Radiation dosimetry and biodistribution of the TSPO ligand 11C-DPA-713 in humans.

Department of Radiology, Johns Hopkins Medical Institutions, Baltimore, MD, USA.
Journal of Nuclear Medicine (Impact Factor: 5.56). 02/2012; 53(2):330-5. DOI: 10.2967/jnumed.111.094565
Source: PubMed

ABSTRACT Whole-body PET/CT was used to characterize the radiation dosimetry of (11)C-DPA-713, a specific PET ligand for the assessment of translocator protein.

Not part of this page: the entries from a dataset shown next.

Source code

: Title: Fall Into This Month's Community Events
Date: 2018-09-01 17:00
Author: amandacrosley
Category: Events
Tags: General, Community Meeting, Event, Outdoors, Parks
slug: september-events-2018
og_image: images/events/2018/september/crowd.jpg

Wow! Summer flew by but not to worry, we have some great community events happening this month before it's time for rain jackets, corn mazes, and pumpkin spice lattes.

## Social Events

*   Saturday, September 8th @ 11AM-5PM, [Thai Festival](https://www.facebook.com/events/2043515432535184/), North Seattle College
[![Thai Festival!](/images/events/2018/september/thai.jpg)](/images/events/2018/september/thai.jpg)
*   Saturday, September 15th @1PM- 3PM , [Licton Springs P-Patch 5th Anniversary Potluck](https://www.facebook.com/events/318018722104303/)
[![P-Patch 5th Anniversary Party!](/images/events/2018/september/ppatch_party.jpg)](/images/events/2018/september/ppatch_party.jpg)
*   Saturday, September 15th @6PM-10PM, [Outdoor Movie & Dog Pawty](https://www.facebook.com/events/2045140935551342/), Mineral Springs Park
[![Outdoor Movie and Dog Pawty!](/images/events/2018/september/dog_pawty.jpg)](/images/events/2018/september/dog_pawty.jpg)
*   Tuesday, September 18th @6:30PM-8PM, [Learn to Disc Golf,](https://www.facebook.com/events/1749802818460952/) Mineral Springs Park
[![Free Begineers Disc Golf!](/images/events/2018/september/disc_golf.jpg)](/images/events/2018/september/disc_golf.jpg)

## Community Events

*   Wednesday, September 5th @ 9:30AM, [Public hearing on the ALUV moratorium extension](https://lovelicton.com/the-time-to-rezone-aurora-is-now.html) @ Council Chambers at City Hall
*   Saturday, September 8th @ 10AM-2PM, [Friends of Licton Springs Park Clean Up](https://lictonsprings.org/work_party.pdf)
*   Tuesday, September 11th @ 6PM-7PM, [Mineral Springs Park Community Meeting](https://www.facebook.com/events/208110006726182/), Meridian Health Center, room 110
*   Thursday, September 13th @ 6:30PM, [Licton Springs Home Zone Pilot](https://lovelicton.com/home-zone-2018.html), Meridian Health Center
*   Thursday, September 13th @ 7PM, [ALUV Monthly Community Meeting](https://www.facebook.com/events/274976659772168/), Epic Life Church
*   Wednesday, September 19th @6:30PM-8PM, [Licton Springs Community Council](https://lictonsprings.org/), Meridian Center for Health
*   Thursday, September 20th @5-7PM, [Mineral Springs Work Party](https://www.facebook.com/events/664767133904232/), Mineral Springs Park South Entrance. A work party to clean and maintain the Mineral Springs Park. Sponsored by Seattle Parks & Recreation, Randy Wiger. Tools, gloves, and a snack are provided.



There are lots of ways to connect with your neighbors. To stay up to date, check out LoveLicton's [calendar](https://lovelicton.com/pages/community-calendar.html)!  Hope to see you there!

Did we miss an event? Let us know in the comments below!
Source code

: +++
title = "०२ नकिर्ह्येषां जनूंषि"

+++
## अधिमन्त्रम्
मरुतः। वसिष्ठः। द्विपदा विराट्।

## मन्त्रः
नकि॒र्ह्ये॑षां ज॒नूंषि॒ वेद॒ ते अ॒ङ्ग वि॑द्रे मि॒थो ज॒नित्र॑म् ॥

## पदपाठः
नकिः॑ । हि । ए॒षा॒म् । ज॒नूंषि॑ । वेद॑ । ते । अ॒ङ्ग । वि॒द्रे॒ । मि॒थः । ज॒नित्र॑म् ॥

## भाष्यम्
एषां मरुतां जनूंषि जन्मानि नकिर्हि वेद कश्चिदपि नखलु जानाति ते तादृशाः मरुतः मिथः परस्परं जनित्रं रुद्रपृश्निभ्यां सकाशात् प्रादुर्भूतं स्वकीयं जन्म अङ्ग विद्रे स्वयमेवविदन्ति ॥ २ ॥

Six healthy control subjects, 3 men and 3 women, underwent whole-body dynamic PET scans after bolus injection of (11)C-DPA-713. Subjects were scanned from head to mid thigh with 7 passes performed, with a total PET acquisition of approximately 100 min. Time-activity curves were generated in organs with visible tracer uptake, and tissue residence times were calculated. Whole-body dosimetry was calculated using OLINDA 1.1 software, assuming no voiding.
The absorbed dose is highest in the lungs, spleen, kidney, and pancreas. The lungs were determined to be the dose-limiting organ, with an average absorbed dose of 2.01 × 10(-2) mSv/MBq (7.43 × 10(-2) rem/mCi). On the basis of exposure limits outlined in the U.S. Food and Drug Administration Code of Federal Regulations (21CFR361.1), the single-dose limit for (11)C-DPA-713 radiotracer injection is 2,487.6 MBq (67.3 mCi).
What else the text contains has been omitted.